Les Jouault étaient déjà installés à Saint-Jouin-de-Mauléon dès le début du 17e siècle. Ils figuraient parmi les bourgeois, notables de la paroisse. Nous pensons que leur activité d’origine était celle de tanneurs ou de négociants en cuirs.
En 1636, le curé de la paroisse est Jacques Jouault. Il est né avant 1612. Quelques années plus tard, celui qui est peut-être son neveu, Henry Jouault, né vers 1640-1650, est qualifié de contrôleur des exploits (1), fermier des greffes de la Baronnie de Mauléon. Au décès de ses parents, pour assurer le repos de leur âme, Henry Jouault de La Chevrière fait don à la paroisse de Saint-Jouin, d’une maison et d’un terrain loués au cordonnier Bonnin.
A Saint-Jouin, les Jouault résident dans la maison que la famille Mounier possédera à la Révolution. Si sa localisation est incertaine, nous pensons qu’il s’agit des bâtiments situés à main droite dans la rue Saint-Jouin depuis la bifurcation avec la rue de la Tannerie, jusqu’au niveau de la Villa Bleue (ex-maison Ferez).

Henry Jouault a deux soeurs, Marie et Jacquette ainsi qu’un frère : Jean.
Jacquette est mariée à un notaire puis à un docteur en médecine. Elle décède à Cholet.
Marie épouse le grènetier du grenier à sel de Cholet, puis son contrôleur. Elle meurt aussi à Cholet.
Jean, enfin, qui nous intéresse plus particulièrement, est à l’origine d’une parentèle qui va connaître un parcours brillant. Né vers 1650, il se marie à une femme née dans une famille de marchands tanneurs d’Argenton-Château, les Nollin. Outre leur activité dans l’industrie du cuir, les Nollin occupent aussi les fonctions administratives de « contrôleur de tous les cuirs qui se fabriquent à Argenton-Château » (1651) et de contrôleur des décimes (1630).
En épousant Françoise Nollin, Jouault va réussir à récupérer ces deux charges. Ce sera le début (ou l’accélérateur) de la fortune familiale.
Alors qu’Henry Jouault habite Saint-Jouin, Jean part peu de temps après son mariage s’installer à Bressuire. Il achète une maison en ville en 1674 puis, en 1678, la métairie de La Barre (route de Faye-L’Abbesse) qui appartenait au conservateur des privilèges royaux de l’Université de Poitiers, Michel Meschinet.
Jouault se fait alors appeler Jouault de La Barre. Avec son épouse Françoise Nollin, ils auront six enfants.
Ces enfants Jouault font souche à Bressuire où l’on croise un sénéchal (1701 à 1722) et un maire. Un Jouault s’installe aussi à Breuil-Chaussée.
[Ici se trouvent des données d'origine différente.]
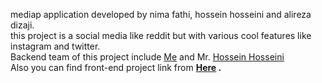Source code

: 
mediap application
developed by nima fathi, hossein hosseini and alireza dizaji. <br>
this project is a social media like reddit but with various cool features like instagram and twitter. <br>
Backend team of this project include [Me]() and Mr. [Hossein Hosseini](https://github.com/hhosseini1377) <br>
Also you can find front-end project link from <b>[Here](https://github.com/alirezadizaji/WebProject_Front) <b> .
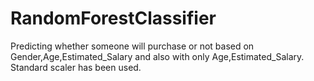 # RandomForestClassifier
Predicting whether someone will purchase or not based on Gender,Age,Estimated_Salary and also with only Age,Estimated_Salary.
Standard scaler has been used.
Un autre devient lieutenant en l’élection de Thouars et y déménage donc.
Les Jouault s’implantent aussi à Saint-Aubin-du-Plain où deux soeurs feront partie des dizaines de victimes du massacre perpétré par les soldats républicains de Louis Grignon début 1794. Cette famille donnera aussi un notaire installé en Vendée.
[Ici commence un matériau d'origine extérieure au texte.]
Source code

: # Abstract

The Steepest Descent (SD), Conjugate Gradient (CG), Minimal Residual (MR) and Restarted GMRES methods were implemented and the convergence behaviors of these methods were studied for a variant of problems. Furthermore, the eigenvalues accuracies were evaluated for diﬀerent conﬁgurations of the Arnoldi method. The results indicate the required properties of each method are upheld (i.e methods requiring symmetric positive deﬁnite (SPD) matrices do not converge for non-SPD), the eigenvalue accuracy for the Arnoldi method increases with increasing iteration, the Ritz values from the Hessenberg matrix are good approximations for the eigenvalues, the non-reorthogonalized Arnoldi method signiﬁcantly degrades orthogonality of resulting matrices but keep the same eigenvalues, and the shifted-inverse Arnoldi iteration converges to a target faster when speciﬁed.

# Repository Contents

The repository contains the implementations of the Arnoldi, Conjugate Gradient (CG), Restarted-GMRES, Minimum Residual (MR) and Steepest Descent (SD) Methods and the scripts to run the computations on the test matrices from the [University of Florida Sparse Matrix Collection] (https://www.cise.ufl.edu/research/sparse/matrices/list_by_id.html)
Un autre enfant Jouault, Louis, habite à Moutiers-sous-Argenton. Voisin de sa mère remariée avec Jaudonnet de Laugrennière, il revient sur les terres familiales de Saint-Jouin. En 1710, il achète à la baronne de Mauléon la terre des Touches de la paroisse Notre-Dame de Moulins. Sa descendance sera installée à Saint-Jouin. Deux de ses fils épousent deux filles de Jacques de Puybusque greffier en chef de la baronnie de Mauléon. Leur descendance vivra à Saint-Jouin jusqu’au milieu du 19e siècle. Cette parentèle comptera notamment deux religieuses de la Sagesse. Les derniers Jouault connus à Mauléon, s’appelaient Jouault de Férolles.
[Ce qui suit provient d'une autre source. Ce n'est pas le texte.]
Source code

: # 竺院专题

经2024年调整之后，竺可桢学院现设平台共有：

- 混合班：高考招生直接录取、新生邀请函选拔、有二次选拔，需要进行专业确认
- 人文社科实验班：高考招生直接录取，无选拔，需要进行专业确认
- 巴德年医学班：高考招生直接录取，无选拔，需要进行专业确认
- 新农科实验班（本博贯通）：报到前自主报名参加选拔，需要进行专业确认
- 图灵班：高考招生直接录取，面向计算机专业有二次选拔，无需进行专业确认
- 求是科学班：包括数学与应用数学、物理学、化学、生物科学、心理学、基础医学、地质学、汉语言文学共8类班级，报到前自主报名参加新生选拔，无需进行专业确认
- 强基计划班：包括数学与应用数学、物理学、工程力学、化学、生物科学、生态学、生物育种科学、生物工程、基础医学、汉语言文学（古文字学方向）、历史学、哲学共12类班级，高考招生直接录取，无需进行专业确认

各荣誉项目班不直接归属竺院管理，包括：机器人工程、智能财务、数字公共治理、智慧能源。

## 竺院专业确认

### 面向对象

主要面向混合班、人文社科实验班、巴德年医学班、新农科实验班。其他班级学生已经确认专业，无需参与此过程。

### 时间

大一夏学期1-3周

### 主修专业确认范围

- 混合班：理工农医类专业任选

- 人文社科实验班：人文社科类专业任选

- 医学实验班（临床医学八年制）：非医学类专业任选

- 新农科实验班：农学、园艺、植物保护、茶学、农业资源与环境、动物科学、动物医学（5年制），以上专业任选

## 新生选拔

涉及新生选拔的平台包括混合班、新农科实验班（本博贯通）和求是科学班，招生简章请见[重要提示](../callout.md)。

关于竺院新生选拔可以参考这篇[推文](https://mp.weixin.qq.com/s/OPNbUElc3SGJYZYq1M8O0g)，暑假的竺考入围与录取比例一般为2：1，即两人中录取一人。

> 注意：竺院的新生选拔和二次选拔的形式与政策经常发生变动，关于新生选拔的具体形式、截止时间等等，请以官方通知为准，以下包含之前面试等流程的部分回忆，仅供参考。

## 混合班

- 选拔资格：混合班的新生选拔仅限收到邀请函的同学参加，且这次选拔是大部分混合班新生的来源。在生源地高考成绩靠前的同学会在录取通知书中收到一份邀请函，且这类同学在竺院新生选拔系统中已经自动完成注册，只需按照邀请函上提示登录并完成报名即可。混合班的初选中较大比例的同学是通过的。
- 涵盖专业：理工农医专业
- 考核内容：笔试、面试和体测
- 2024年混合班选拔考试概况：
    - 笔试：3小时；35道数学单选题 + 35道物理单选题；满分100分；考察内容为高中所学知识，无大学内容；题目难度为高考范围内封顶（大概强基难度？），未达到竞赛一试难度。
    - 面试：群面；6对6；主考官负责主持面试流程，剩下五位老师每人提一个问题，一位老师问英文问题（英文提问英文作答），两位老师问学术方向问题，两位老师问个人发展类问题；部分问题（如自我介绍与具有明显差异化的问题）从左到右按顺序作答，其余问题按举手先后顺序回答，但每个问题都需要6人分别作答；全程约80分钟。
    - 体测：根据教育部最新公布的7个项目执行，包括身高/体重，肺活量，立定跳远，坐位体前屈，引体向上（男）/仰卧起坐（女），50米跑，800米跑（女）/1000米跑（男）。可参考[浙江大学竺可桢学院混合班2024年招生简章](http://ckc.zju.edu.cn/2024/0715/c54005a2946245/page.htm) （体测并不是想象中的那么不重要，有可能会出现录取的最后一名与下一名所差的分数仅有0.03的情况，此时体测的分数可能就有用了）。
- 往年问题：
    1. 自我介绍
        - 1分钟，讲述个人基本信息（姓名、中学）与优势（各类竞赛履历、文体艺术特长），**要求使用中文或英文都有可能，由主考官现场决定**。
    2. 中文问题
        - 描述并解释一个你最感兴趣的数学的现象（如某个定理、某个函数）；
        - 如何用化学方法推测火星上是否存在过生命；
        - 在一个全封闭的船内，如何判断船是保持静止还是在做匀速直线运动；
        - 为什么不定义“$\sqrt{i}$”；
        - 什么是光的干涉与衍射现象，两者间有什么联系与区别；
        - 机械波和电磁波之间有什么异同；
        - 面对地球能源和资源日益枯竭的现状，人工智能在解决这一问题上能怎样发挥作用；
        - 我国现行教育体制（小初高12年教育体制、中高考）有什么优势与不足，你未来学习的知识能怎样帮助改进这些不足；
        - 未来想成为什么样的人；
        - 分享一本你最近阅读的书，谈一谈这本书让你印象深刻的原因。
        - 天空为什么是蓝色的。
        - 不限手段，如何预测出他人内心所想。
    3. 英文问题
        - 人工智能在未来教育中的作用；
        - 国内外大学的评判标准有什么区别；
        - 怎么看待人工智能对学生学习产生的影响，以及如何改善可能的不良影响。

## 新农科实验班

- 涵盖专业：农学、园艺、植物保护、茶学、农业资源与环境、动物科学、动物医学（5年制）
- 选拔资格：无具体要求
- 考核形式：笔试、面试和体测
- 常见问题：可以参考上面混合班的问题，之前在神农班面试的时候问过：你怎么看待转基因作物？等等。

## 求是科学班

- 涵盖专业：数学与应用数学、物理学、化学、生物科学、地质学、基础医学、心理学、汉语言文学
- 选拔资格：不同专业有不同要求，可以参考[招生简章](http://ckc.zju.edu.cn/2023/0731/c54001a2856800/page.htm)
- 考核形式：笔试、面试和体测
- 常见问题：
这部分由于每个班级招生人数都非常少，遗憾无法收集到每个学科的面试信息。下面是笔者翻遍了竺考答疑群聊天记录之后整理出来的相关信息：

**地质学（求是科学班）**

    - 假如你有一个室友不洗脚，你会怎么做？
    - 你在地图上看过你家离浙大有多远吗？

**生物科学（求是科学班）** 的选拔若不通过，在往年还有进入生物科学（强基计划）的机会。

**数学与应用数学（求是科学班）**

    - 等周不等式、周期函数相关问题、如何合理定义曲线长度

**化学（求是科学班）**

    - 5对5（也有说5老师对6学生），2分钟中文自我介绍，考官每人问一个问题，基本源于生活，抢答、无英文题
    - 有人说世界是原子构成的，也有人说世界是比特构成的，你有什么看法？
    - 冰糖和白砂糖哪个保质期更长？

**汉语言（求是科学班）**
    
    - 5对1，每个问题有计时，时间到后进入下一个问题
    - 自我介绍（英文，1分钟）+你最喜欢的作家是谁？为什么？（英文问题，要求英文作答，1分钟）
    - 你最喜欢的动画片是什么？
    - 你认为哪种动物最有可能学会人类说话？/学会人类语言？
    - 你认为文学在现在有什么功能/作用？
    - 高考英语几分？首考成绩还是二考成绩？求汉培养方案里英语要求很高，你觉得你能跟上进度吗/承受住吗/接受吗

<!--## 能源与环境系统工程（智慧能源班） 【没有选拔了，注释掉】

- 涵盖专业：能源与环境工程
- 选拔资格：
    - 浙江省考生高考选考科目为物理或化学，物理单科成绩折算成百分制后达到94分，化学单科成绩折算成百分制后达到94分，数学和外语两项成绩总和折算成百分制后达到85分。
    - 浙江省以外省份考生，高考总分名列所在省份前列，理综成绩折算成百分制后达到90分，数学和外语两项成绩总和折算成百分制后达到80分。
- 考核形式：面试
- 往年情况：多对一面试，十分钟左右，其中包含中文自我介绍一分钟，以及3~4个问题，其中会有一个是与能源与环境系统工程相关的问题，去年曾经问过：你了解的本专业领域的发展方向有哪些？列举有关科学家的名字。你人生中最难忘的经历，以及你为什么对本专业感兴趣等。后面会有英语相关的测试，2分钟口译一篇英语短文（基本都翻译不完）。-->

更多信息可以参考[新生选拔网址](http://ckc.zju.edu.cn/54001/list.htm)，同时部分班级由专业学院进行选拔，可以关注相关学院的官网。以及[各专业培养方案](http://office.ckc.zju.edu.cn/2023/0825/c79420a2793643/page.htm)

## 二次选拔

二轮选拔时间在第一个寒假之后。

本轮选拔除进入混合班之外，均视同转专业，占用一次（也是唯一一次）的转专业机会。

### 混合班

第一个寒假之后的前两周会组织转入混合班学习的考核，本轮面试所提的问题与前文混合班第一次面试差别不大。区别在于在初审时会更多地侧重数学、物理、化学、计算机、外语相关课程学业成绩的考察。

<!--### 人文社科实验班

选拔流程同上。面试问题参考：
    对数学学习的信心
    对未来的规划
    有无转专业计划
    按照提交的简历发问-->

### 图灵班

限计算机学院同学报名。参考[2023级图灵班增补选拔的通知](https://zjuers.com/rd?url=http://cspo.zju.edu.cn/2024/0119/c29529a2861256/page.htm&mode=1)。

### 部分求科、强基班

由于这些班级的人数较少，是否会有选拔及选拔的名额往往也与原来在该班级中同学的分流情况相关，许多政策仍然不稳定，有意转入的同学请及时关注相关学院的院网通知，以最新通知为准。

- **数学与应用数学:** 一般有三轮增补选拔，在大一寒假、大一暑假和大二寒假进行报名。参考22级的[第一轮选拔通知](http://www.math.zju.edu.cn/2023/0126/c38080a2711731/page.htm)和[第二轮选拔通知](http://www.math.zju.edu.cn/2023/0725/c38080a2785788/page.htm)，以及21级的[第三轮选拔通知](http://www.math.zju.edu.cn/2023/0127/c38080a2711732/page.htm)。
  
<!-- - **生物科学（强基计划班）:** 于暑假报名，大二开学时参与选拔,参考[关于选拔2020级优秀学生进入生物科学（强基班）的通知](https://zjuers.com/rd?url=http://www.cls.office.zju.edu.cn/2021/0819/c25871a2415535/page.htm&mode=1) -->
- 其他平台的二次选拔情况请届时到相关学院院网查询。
Outre le Bressuirais, l’Argentonnais, le Thouarsais, le Mauléonais et même le Nantais avec les Jouault de Montifault et Jouault de Montmartin, un autre Jouault épouse une fille Chauveau de Tournelay et s’installe à La Favrière de Nueil. Il restaurent l’édifice à partir de 1715.
Le couple Jouault-Chauveau et leurs enfants amasseront une confortable fortune. Ils iront s’installer à Poitiers où trois filles feront, à la veille de la Révolution, de belles alliances avec les de Moysen, les Hunault de la Chevallerie et les Mercier du Paty de Clam.

Outre ces familles, les Jouault ont aussi noué des alliances avec les Delley d’Avaizes, les Leclerc de Bressuire, les Dutemple de La Chapelle-Saint-Laurent, les Tharreau-Houdet du Choletais, les Regnier de Lambrunière, etc.

Xavier MAUDET © 2020

(1) : Fonctionnaire chargé de l’enregistrement de tout acte de matière civile, criminelle ou financière des notaires, huissiers, sergents (de police), archers et autres officiers royaux.